Capítulo 9

Nunca se esqueça de quem você é, porque é certo que o mundo não se lembrará. Faça disso sua força. Assim, não poderá ser nunca a sua fraqueza. Arme-se com esta lembrança, e ela nunca poderá ser usada para magoá-lo.

(George R. R. Martin)

Lolis estava em pé no canto da sala de estar de sua antiga casa, a mesma que ela conhecia desde criança. O cheiro de comida queimando invadia o ambiente, misturando-se com o som abafado de um relógio que parecia estar quebrado, marcando o tempo de forma irregular. Ela olhou ao redor e viu sua mãe na cozinha, mexendo nervosamente em panelas, enquanto a pequena Lolis, com talvez seis anos, se encolhia em um canto, apertando um cobertor velho contra o peito. O coração de Lolis batia forte no peito, como se já soubesse o que estava por vir, como se já tivesse vivido aquilo mil vezes.

A porta da frente bateu com violência, o som ecoando pela casa como um trovão.

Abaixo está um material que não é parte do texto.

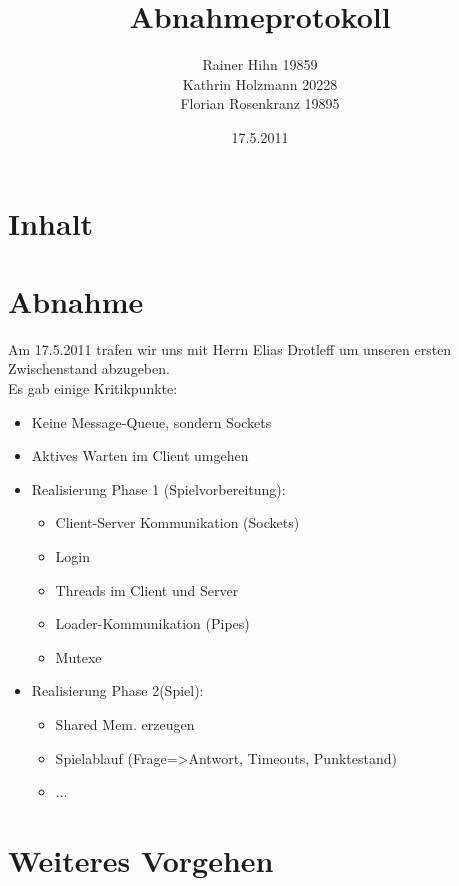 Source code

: \documentclass[a4paper,10pt]{article}
\title{Abnahmeprotokoll}
\author{Rainer Hihn 19859\\Kathrin Holzmann 20228\\Florian Rosenkranz 19895}
\date{17.5.2011}
\begin{document}
\maketitle
\newpage


\section*{Inhalt}

\tableofcontents

\newpage

\section{Abnahme}

Am 17.5.2011 trafen wir uns mit Herrn Elias Drotleff um unseren ersten Zwischenstand abzugeben.\\
Es gab einige Kritikpunkte:\\
\begin{itemize}
       \item Keine Message-Queue, sondern Sockets
       \item Aktives Warten im Client umgehen
       \item Realisierung Phase 1 (Spielvorbereitung):
       \begin{itemize}
	  \item Client-Server Kommunikation (Sockets)
	  \item Login
	  \item Threads im Client und Server
	  \item Loader-Kommunikation (Pipes)
	  \item Mutexe
	\end{itemize}
       \item Realisierung Phase 2(Spiel):
       \begin{itemize}
        \item Shared Mem. erzeugen
	\item Spielablauf (Frage=>Antwort, Timeouts, Punktestand)
	\item ...
       \end{itemize}

     \end{itemize}

\section{Weiteres Vorgehen}
\end{document}
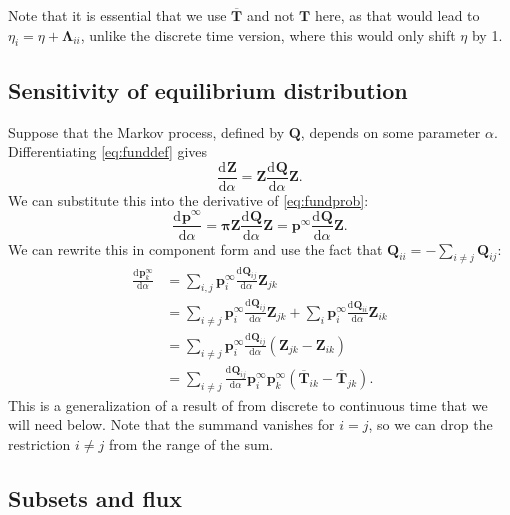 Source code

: \documentclass[9pt,twocolumn,twoside,lineno]{pnas-new}
\newcommand{\diff}[3][]{\frac{\mathrm{d}^{#1} #2}{\mathrm{d}{#3}^{#1}}}
\newcommand{\MM}{\mathbf{Q}}
\newcommand{\prob}{\mathbf{p}}
\newcommand{\eq}{\prob^\infty}
\newcommand{\fpt}{\mathbf{T}}
\newcommand{\fptb}{\overline{\fpt}}
\newcommand{\fund}{\mathbf{Z}}
\newcommand{\pib}{\boldsymbol{\pi}}
\newcommand{\Lb}{\boldsymbol{\Lambda}}
\begin{document}
\begin{strip}
Note that it is essential that we use $\fptb$ and not $\fpt$ here, as that would lead to $\eta_i=\eta+\Lb_{ii}$, unlike the discrete time version, where this would only shift $\eta$ by 1.

\subsection{Sensitivity of equilibrium distribution}\label{sec:sensitivity}

Suppose that the Markov process, defined by $\MM$, depends on some parameter $\alpha$.
Differentiating \cref{eq:funddef} gives
%
\begin{equation}\label{eq:diffZ}
  \diff{\fund}{\alpha} = \fund \diff{\MM}{\alpha} \fund.
\end{equation}
%
We can substitute this into the derivative of \cref{eq:fundprob}:
%
\begin{equation}\label{eq:diffp}
  \diff{\eq}{\alpha} = \pib \fund \diff{\MM}{\alpha} \fund = \eq \diff{\MM}{\alpha} \fund.
\end{equation}
%
We can rewrite this in component form and use the fact that $\MM_{ii} = - \sum_{i\neq j} \MM_{ij}$:
%
\begin{equation}\label{eq:diffpT}
\begin{aligned}
  \diff{\eq_k}{\alpha} &= \sum_{i,j} \eq_i \diff{\MM_{ij}}{\alpha} \fund_{jk} \\
    &= \sum_{i\neq j} \eq_i \diff{\MM_{ij}}{\alpha} \fund_{jk} + \sum_i \eq_i \diff{\MM_{ii}}{\alpha} \fund_{ik} \\
    &= \sum_{i\neq j} \eq_i \diff{\MM_{ij}}{\alpha} (\fund_{jk} - \fund_{ik}) \\
    &= \sum_{i\neq j} \diff{\MM_{ij}}{\alpha} \eq_i \eq_k (\fptb_{ik} - \fptb_{jk}).
\end{aligned}
\end{equation}
%
This is a generalization of a result of \cite{cho2000markov} from discrete to continuous time that we will need below.
Note that the summand vanishes for $i=j$, so we can drop the restriction $i\neq j$ from the range of the sum.

\subsection{Subsets and flux}\label{sec:subsets}


\end{strip}
\end{document}
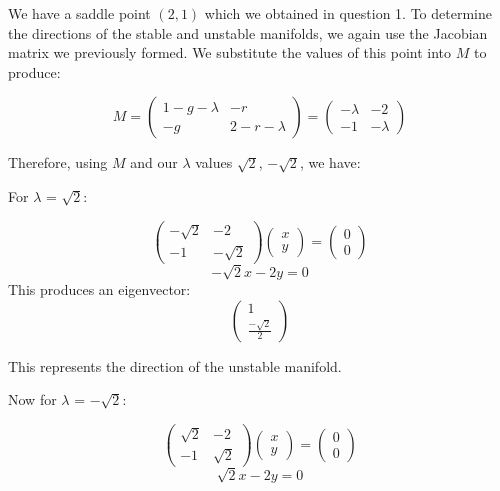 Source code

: \documentclass[11pt]{article}
\begin{document}
   We have a saddle point $(2,1)$ which we obtained in question 1. To determine the directions of the stable and unstable manifolds, we again use the Jacobian matrix we previously formed. We substitute the values of this point into $M$ to produce:

   \[
        M = \begin{pmatrix} 1 - g - \lambda  & - r \\ - g & 2 - r - \lambda
        \end{pmatrix}
         = \begin{pmatrix} - \lambda  & - 2 \\ - 1 &  - \lambda
        \end{pmatrix}
    \]

    Therefore, using $M$ and our $\lambda$ values $\sqrt{2}$, $-\sqrt{2}$, we have:

    For $\lambda$ = $\sqrt{2}$:

 \[
         \begin{pmatrix} -\sqrt2   & - 2 \\ - 1 &  -\sqrt2
        \end{pmatrix} \begin{pmatrix} x \\ y
        \end{pmatrix}
         = \begin{pmatrix} 0  \\ 0
        \end{pmatrix}
    \]
    \[
        -\sqrt{2}x -2y = 0
    \]
This produces an eigenvector:
\[
         \begin{pmatrix} 1  \\ \frac{-\sqrt{2}}{2}
        \end{pmatrix}
 \]

This represents the direction of the unstable manifold.

Now for $\lambda$ = $-\sqrt{2}$:

     \[
         \begin{pmatrix} \sqrt2   & - 2 \\ - 1 &  \sqrt2
        \end{pmatrix} \begin{pmatrix} x \\ y
        \end{pmatrix}
         = \begin{pmatrix} 0  \\ 0
        \end{pmatrix}
    \]
    \[
        \sqrt{2}x -2y = 0
    \]
\end{document}
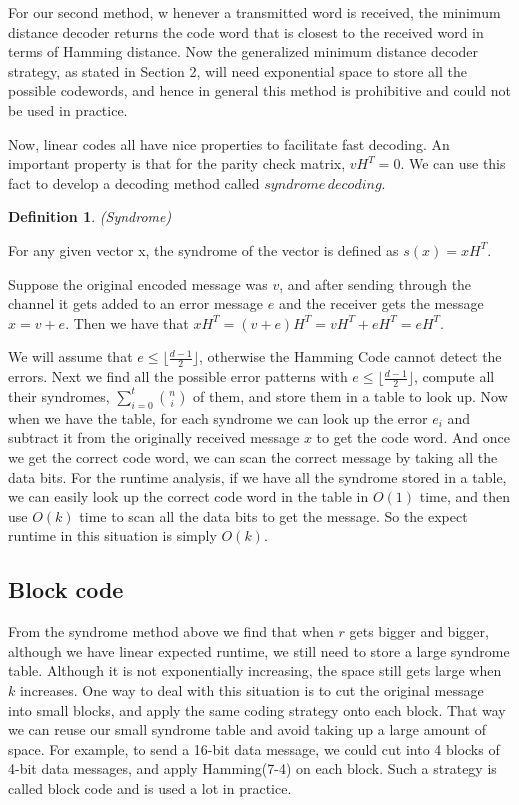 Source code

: \documentclass{article}
\newtheorem{Definition}{Definition}
\begin{document}
For our second method, w henever a transmitted word is received, the minimum distance decoder returns the code word that is closest to the received word in terms of Hamming distance. Now the generalized minimum distance decoder strategy, as stated in Section 2, will need exponential space to store all the possible codewords, and hence in general this method is prohibitive and could not be used in practice.

Now, linear codes all have nice properties to facilitate fast decoding. An important property is that for the parity check matrix,  $vH^T = 0$. We can use this fact to develop a decoding method called $syndrome\, decoding$.\\
\begin{Definition}(Syndrome)\end{Definition}
\noindent For any given vector x, the syndrome of the vector is defined as $s(x) = xH^T$.

Suppose the original encoded message was $v$, and after sending through the channel it gets added to an error message $e$ and the receiver gets the message $x = v+e$. Then we have that $xH^T = (v+e)H^T = vH^T+eH^T = eH^T$. 

We will assume that $e \leq \lfloor \frac{d - 1}{2} \rfloor$, otherwise the Hamming Code cannot detect the errors. Next we find all the possible error patterns with $e \leq \lfloor \frac{d - 1}{2} \rfloor$, compute all their syndromes, $ \sum_{i=0}^{t}{n \choose i} $ of them, and store them in a table to look up. Now when we have the table, for each syndrome we can look up the error $e_i$ and subtract it from the originally received message $x$ to get the code word. And once we get the correct code word, we can scan the correct message by taking all the data bits. For the runtime analysis, if we have all the syndrome stored in a table, we can easily look up the correct code word in the table in $O(1)$ time, and then use $O(k)$ time to scan all the data bits to get the message. So the expect runtime in this situation is simply $O(k)$.\\
\subsection{Block code}
From the syndrome method above we find that when $r$ gets bigger and bigger, although we have linear expected runtime, we still need to store a large syndrome table. Although it is not exponentially increasing, the space still gets large when $k$ increases. One way to deal with this situation is to cut the original message into small blocks, and apply the same coding strategy onto each block. That way we can reuse our small syndrome table and avoid taking up a large amount of space. For example, to send a 16-bit data message, we could cut into 4 blocks of 4-bit data messages, and apply  Hamming(7-4) on each block. Such a strategy is called block code and is used a lot in practice.
\end{document}
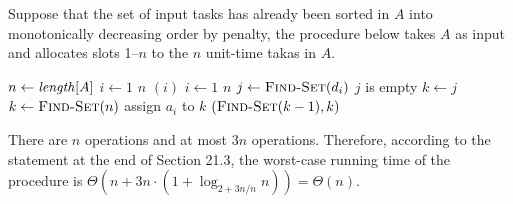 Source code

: \documentclass[fleqn]{article}
\begin{document}
\begin{enumerate}
Suppose that the set of input tasks has already been sorted in $A$
into monotonically decreasing order by penalty, the procedure below
takes $A$ as input and allocates slots 1--$n$ to the $n$ unit-time
takas in $A$.

\begin{codebox}
\li $n \gets \id{length}[A]$
\li \For $i \gets 1$ \To $n$    \label{li:sv-1st-for-begin}
\li   \Do
        $(i)$
      \End                      \label{li:sv-1st-for-end}
\li \For $i \gets 1$ \To $n$    \label{li:sv-2nd-for-begin}
\li   \Do
        $j \gets \textnormal{\scshape Find-Set}(d_i)$
\li     \If $j$ is empty
\li       \Then
            $k \gets j$
\li       \Else
            $k \gets \textnormal{\scshape Find-Set}(n)$
          \End
\li     assign $a_i$ to $k$
\li     {}$(\textnormal{\scshape Find-Set}(k-1), k)$
      \End                      \label{li:sv-2nd-for-end}
\end{codebox}

There are $n$  operations and at most $3n$
 operations. Therefore, according to the statement at
the end of Section 21.3, the worst-case running time of the
 procedure is $\Theta(n + 3n \cdot (1 +
\log_{2+3n/n}n)) = \Theta(n)$.

\end{enumerate}
\end{document}

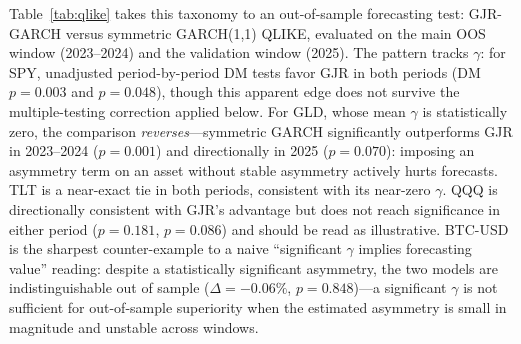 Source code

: Table~\ref{tab:qlike} takes this taxonomy to an out-of-sample forecasting test: GJR-GARCH versus symmetric GARCH(1,1) QLIKE, evaluated on the main OOS window (2023--2024) and the validation window (2025).%
The pattern tracks $\gamma$: for SPY, unadjusted period-by-period DM tests favor GJR in both periods (DM $p=0.003$ and $p=0.048$), though this apparent edge does not survive the multiple-testing correction applied below. For GLD, whose mean $\gamma$ is statistically zero, the comparison \emph{reverses}---symmetric GARCH significantly outperforms GJR in 2023--2024 ($p=0.001$) and directionally in 2025 ($p=0.070$): imposing an asymmetry term on an asset without stable asymmetry actively hurts forecasts. TLT is a near-exact tie in both periods, consistent with its near-zero $\gamma$. QQQ is directionally consistent with GJR's advantage but does not reach significance in either period ($p=0.181$, $p=0.086$) and should be read as illustrative. BTC-USD is the sharpest counter-example to a naive ``significant $\gamma$ implies forecasting value'' reading: despite a statistically significant asymmetry, the two models are indistinguishable out of sample ($\Delta=-0.06\%$, $p=0.848$)---a significant $\gamma$ is not sufficient for out-of-sample superiority when the estimated asymmetry is small in magnitude and unstable across windows.

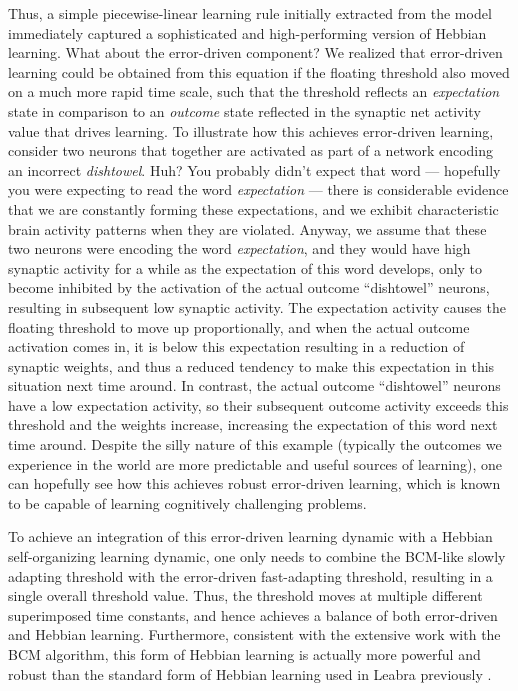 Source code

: \documentclass[11pt,twoside]{article}
\begin{document}
Thus, a simple piecewise-linear learning rule initially extracted from the
 model immediately captured a sophisticated
and high-performing version of Hebbian learning. What about the error-driven
component?  We realized that error-driven learning could be obtained from this
equation if the floating threshold also moved on a much more rapid time scale,
such that the threshold reflects an {\em expectation} state in comparison to
an {\em outcome} state reflected in the synaptic net activity value that
drives learning.  To illustrate how this achieves error-driven learning,
consider two neurons that together are activated as part of a network encoding
an incorrect {\em dishtowel}.  Huh?  You probably didn't expect that word ---
hopefully you were expecting to read the word {\em expectation} --- there is
considerable evidence that we are constantly forming these expectations, and
we exhibit characteristic brain activity patterns when they are violated.  Anyway, we assume that these two neurons were encoding the word
{\em expectation}, and they would have high synaptic activity for a while as
the expectation of this word develops, only to become inhibited by the
activation of the actual outcome ``dishtowel'' neurons, resulting in
subsequent low synaptic activity.  The expectation activity causes the
floating threshold to move up proportionally, and when the actual outcome
activation comes in, it is below this expectation resulting in a reduction of
synaptic weights, and thus a reduced tendency to make this expectation in this
situation next time around.  In contrast, the actual outcome ``dishtowel''
neurons have a low expectation activity, so their subsequent outcome activity
exceeds this threshold and the weights increase, increasing the expectation of
this word next time around.  Despite the silly nature of this example
(typically the outcomes we experience in the world are more predictable and
useful sources of learning), one can hopefully see how this achieves robust
error-driven learning, which is known to be capable of learning cognitively
challenging problems.

To achieve an integration of this error-driven learning dynamic with a Hebbian
self-organizing learning dynamic, one only needs to combine the BCM-like
slowly adapting threshold with the error-driven fast-adapting threshold,
resulting in a single overall threshold value.  Thus, the threshold moves at
multiple different superimposed time constants, and hence achieves a balance
of both error-driven and Hebbian learning.  Furthermore, consistent with the
extensive work with the BCM algorithm, this form of Hebbian learning is
actually more powerful and robust than the standard form of Hebbian learning
used in Leabra previously \cite{BlairIntratorShouvalEtAl98}.
\end{document}
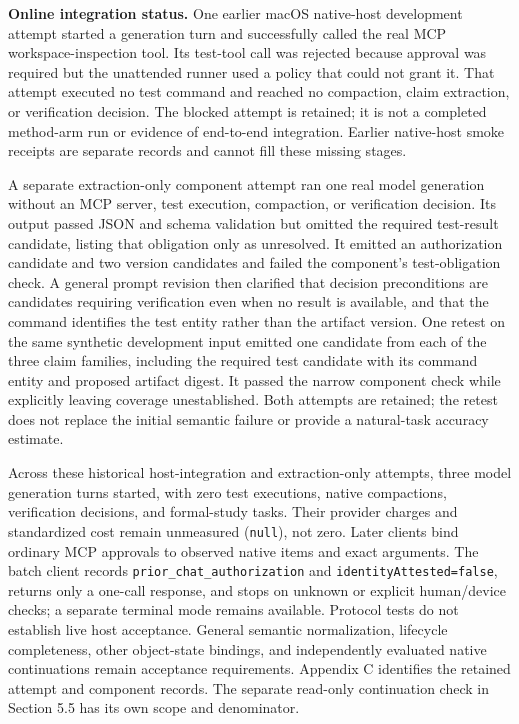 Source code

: \textbf{Online integration status.} One earlier macOS native-host
development attempt started a generation turn and successfully called
the real MCP workspace-inspection tool. Its test-tool call was rejected
because approval was required but the unattended runner used a policy
that could not grant it. That attempt executed no test command and
reached no compaction, claim extraction, or verification decision. The
blocked attempt is retained; it is not a completed method-arm run or
evidence of end-to-end integration. Earlier native-host smoke receipts
are separate records and cannot fill these missing stages.

A separate extraction-only component attempt ran one real model
generation without an MCP server, test execution, compaction, or
verification decision. Its output passed JSON and schema validation but
omitted the required test-result candidate, listing that obligation only
as unresolved. It emitted an authorization candidate and two version
candidates and failed the component's test-obligation check. A general
prompt revision then clarified that decision preconditions are
candidates requiring verification even when no result is available, and
that the command identifies the test entity rather than the artifact
version. One retest on the same synthetic development input emitted one
candidate from each of the three claim families, including the required
test candidate with its command entity and proposed artifact digest. It
passed the narrow component check while explicitly leaving coverage
unestablished. Both attempts are retained; the retest does not replace
the initial semantic failure or provide a natural-task accuracy
estimate.

Across these historical host-integration and extraction-only attempts,
three model generation turns started, with zero test executions, native
compactions, verification decisions, and formal-study tasks. Their
provider charges and standardized cost remain unmeasured
(\texttt{null}), not zero. Later clients bind ordinary MCP approvals to
observed native items and exact arguments. The batch client records
\texttt{prior\_chat\_authorization} and \texttt{identityAttested=false},
returns only a one-call response, and stops on unknown or explicit
human/device checks; a separate terminal mode remains available.
Protocol tests do not establish live host acceptance. General semantic
normalization, lifecycle completeness, other object-state bindings, and
independently evaluated native continuations remain acceptance
requirements. Appendix C identifies the retained attempt and component
records. The separate read-only continuation check in Section 5.5 has
its own scope and denominator.

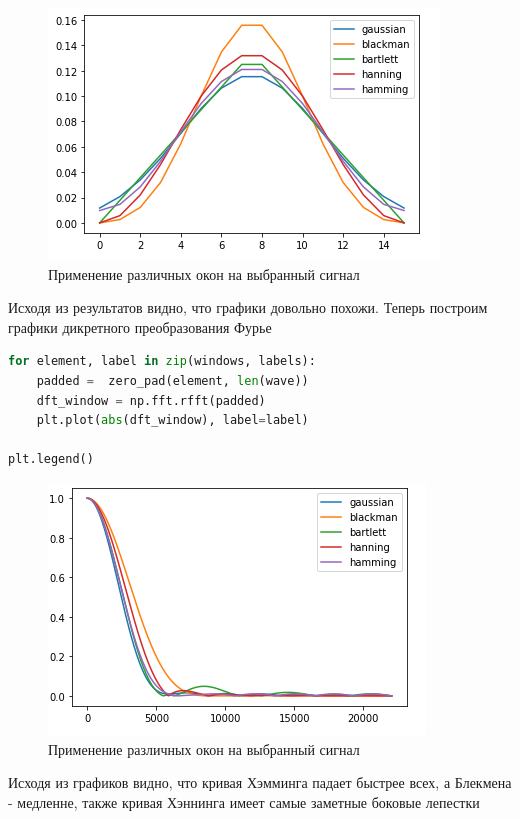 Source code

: \begin{figure}[H]
	\begin{center}
		\includegraphics[scale=1]{fig/lab08/lab08_07.png}
		\caption{Применение различных окон на выбранный сигнал}
	\end{center}
\end{figure}

Исходя из результатов видно, что графики довольно похожи. Теперь построим графики дикретного преобразования Фурье

\begin{lstlisting}[language=Python]
for element, label in zip(windows, labels):
    padded =  zero_pad(element, len(wave))
    dft_window = np.fft.rfft(padded)
    plt.plot(abs(dft_window), label=label)
    
plt.legend()
\end{lstlisting}

\begin{figure}[H]
	\begin{center}
		\includegraphics[scale=1]{fig/lab08/lab08_08.png}
		\caption{Применение различных окон на выбранный сигнал}
	\end{center}
\end{figure}

Исходя из графиков видно, что кривая Хэмминга падает быстрее всех, а Блекмена - медленне, также кривая Хэннинга имеет самые заметные боковые лепестки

A figura do pai de Lolis entrou, cambaleando, o cheiro forte de álcool preenchendo o ambiente junto com a presença pesada e ameaçadora que ele sempre carregava quando voltava para casa daquele jeito. Ele parecia muito bravo, murmurando palavrões, e Lolis, tanto a adulta quanto a criança no sonho, sabiam o que viria em seguida.

— Cadê você, mulher?! — a voz dele rugiu pela casa, carregada de raiva.

A mãe de Lolis parou por um instante, as mãos tremendo ao segurar a colher, mas não respondeu. Ela sabia que responder só tornaria tudo pior. O pequeno corpo de Lolis no canto se encolheu ainda mais, tentando se esconder da tempestade que estava prestes a desabar sobre elas.

— Tá me ignorando, é?! — Ele cambaleou até a cozinha, derrubando uma cadeira no caminho.

Lolis tentou gritar, queria intervir, queria proteger a mãe, mas estava presa, seus pés colados ao chão, incapaz de se mover. Era como se o pesadelo estivesse manipulando cada parte de seu corpo, deixando-a impotente.

Então, o pai chegou perto da mãe dela, pegando-a pelo braço com brutalidade. A mãe soltou um pequeno gemido de dor, mas manteve o olhar no chão, como se evitasse qualquer confronto.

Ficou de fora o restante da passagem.